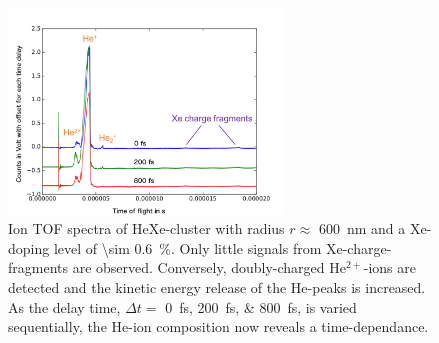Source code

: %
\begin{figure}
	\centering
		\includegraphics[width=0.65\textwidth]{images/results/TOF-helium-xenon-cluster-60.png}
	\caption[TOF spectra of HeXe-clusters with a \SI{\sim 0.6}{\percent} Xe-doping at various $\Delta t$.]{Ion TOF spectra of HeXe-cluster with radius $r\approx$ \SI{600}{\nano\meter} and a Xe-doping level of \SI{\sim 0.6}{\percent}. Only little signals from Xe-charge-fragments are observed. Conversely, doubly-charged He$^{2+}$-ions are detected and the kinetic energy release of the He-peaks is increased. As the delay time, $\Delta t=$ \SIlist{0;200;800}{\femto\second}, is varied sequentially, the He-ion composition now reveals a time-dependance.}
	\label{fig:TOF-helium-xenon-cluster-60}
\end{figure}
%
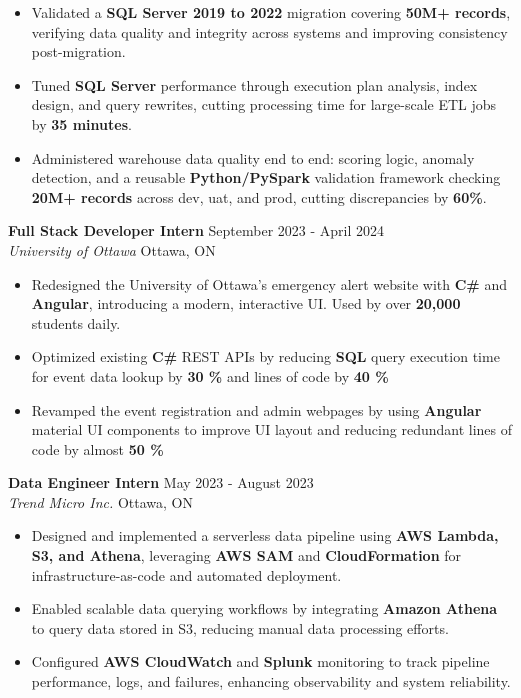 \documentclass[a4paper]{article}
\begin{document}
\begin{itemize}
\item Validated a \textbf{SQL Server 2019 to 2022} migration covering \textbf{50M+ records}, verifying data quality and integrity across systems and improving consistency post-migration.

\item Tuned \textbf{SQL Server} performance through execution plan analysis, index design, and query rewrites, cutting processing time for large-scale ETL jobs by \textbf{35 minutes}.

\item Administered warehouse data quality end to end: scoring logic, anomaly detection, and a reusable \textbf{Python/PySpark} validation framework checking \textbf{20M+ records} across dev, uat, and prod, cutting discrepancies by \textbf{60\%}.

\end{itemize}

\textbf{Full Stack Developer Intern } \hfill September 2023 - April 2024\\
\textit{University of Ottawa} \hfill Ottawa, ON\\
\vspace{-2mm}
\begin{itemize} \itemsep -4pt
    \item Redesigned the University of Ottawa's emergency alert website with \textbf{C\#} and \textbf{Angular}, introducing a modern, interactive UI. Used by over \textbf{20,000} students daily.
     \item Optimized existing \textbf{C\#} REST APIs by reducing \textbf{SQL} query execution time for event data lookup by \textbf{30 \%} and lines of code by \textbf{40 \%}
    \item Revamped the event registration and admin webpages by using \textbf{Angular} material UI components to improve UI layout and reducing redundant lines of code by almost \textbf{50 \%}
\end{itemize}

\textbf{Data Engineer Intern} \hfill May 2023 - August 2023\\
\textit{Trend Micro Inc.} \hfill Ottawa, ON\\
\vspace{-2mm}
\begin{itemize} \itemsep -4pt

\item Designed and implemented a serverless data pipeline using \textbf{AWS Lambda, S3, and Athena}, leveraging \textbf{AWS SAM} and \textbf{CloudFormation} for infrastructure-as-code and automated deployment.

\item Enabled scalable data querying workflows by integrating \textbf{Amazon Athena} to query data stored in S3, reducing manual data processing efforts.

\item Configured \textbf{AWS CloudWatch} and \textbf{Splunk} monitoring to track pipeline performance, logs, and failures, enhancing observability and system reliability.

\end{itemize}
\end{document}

-*-*-

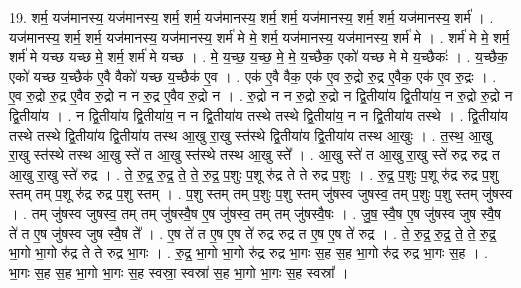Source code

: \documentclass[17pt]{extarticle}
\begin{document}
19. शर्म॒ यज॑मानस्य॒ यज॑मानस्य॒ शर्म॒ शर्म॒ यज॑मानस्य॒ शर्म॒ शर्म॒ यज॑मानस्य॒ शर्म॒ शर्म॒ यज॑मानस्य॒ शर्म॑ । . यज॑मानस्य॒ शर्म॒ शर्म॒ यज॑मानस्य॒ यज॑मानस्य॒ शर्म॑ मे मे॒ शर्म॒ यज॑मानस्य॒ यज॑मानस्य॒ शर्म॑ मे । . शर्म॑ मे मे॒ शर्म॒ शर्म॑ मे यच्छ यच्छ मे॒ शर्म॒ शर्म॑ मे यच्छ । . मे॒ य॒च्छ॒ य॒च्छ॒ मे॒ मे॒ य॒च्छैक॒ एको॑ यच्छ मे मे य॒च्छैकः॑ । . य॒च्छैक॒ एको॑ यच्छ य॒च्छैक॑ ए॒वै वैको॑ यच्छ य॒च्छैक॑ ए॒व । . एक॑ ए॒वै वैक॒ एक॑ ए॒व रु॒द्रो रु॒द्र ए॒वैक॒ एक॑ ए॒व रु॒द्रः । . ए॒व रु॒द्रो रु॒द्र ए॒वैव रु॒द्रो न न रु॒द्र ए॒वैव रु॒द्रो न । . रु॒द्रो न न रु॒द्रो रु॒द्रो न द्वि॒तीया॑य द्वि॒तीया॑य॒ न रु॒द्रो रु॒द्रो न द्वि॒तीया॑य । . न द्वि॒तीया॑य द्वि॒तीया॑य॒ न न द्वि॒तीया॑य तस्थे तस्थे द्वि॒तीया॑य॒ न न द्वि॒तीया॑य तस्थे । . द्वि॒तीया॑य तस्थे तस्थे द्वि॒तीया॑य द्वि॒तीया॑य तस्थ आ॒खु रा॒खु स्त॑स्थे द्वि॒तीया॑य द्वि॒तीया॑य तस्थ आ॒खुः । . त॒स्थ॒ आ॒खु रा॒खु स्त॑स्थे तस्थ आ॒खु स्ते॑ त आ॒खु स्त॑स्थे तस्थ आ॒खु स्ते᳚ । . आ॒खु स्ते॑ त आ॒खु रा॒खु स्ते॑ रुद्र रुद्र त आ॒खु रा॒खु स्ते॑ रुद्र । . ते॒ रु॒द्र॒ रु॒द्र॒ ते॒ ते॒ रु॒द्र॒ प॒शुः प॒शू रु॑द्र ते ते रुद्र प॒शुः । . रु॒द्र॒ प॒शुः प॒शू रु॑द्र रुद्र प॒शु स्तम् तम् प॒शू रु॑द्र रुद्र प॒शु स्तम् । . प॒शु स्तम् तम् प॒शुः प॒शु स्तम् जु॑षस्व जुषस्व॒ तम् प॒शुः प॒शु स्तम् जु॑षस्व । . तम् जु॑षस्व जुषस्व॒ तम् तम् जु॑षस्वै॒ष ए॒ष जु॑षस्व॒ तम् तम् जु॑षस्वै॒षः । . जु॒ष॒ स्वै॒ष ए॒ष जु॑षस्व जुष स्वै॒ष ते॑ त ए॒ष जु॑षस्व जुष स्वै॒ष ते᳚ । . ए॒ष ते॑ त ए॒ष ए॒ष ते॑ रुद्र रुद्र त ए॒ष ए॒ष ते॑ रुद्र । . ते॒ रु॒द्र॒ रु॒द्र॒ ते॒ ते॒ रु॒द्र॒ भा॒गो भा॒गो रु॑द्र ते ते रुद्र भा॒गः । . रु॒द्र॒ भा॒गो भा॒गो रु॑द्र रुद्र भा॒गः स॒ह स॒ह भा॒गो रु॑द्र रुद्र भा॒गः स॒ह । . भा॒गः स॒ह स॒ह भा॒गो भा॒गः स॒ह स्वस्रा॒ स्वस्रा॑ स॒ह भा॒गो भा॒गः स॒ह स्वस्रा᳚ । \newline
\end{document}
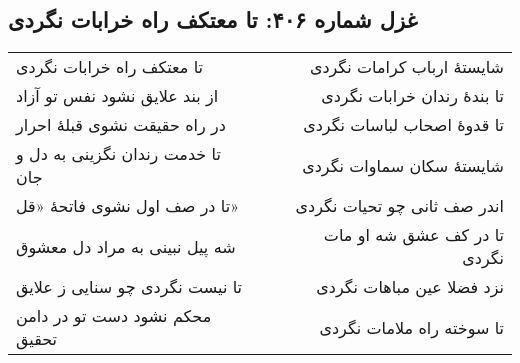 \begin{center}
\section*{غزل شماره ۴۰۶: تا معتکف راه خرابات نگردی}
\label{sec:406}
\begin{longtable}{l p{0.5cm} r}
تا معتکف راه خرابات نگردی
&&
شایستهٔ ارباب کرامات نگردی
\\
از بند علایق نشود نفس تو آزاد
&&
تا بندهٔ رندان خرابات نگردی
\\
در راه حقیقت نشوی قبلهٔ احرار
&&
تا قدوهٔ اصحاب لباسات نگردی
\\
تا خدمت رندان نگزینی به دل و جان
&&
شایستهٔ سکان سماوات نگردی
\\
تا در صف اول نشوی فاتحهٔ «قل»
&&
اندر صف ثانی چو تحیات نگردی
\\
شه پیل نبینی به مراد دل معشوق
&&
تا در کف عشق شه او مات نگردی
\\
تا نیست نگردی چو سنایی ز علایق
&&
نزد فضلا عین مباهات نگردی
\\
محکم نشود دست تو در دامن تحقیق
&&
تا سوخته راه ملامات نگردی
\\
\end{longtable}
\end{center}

-*-*-

### Requirement
From the listing above, work out how many lines hold "across". The answer is the number and nothing more.

### Result for this exercise
2